» **Assignment**: Copy out each line of the entries where the word "участие" is present.
== Task inputs
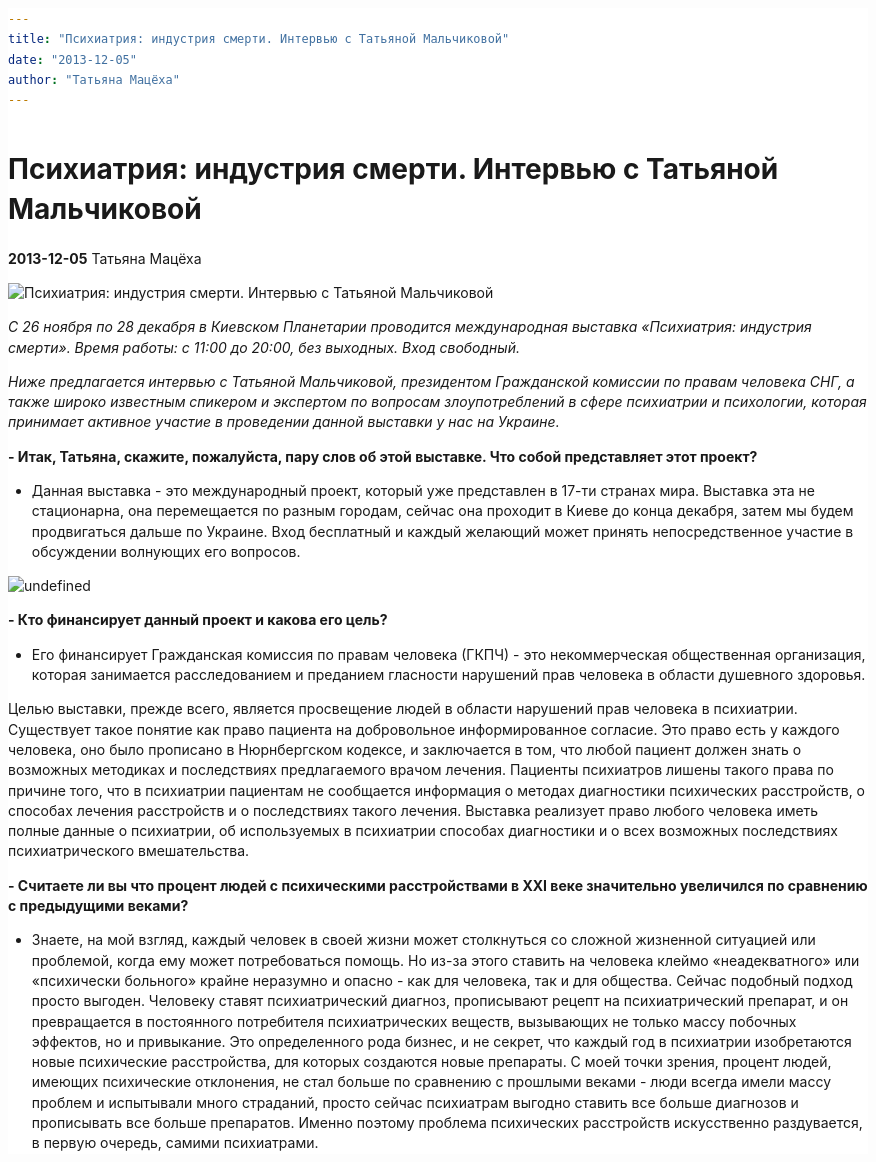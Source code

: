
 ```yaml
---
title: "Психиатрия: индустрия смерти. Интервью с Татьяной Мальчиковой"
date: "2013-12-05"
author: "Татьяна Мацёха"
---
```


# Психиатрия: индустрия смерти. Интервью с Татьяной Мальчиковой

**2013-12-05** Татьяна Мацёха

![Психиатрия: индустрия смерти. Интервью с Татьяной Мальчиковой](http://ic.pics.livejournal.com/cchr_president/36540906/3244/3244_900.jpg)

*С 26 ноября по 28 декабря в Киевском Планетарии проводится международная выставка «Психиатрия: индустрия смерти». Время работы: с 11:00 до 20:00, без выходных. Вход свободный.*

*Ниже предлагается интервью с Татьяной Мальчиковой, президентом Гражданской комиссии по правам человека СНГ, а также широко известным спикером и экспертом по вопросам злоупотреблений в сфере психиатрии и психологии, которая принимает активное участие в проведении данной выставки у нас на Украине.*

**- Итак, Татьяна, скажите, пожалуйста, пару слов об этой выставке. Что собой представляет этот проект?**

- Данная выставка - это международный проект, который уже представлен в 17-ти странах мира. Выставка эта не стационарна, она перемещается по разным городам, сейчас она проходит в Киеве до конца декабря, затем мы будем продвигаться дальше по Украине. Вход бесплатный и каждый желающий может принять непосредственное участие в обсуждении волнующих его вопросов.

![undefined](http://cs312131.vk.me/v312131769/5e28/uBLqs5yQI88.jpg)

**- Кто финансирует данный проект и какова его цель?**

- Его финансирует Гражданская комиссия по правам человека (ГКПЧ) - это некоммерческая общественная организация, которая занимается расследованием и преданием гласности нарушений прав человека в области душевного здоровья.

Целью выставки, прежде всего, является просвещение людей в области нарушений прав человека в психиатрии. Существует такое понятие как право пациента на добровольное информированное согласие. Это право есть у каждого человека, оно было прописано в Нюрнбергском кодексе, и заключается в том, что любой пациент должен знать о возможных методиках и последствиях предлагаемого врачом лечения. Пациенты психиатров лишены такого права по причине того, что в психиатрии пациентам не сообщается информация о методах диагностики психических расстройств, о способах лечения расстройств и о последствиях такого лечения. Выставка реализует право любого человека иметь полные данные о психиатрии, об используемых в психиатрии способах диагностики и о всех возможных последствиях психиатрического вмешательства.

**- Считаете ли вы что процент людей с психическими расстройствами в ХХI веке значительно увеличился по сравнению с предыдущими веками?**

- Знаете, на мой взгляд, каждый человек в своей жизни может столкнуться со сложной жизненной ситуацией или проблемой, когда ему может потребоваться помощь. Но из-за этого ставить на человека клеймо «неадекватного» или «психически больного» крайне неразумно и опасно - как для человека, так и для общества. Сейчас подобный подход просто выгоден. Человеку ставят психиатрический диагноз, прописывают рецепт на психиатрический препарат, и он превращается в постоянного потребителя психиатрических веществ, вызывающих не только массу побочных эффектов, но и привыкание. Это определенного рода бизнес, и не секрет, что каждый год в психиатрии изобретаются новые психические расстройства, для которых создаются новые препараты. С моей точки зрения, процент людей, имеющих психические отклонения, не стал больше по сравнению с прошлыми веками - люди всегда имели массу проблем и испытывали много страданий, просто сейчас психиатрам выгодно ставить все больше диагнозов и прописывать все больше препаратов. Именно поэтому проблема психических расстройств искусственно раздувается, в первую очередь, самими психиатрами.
====
» **Task response**:
*Ниже предлагается интервью с Татьяной Мальчиковой, президентом Гражданской комиссии по правам человека СНГ, а также широко известным спикером и экспертом по вопросам злоупотреблений в сфере психиатрии и психологии, которая принимает активное участие в проведении данной выставки у нас на Украине.*
- Данная выставка - это международный проект, который уже представлен в 17-ти странах мира. Выставка эта не стационарна, она перемещается по разным городам, сейчас она проходит в Киеве до конца декабря, затем мы будем продвигаться дальше по Украине. Вход бесплатный и каждый желающий может принять непосредственное участие в обсуждении волнующих его вопросов.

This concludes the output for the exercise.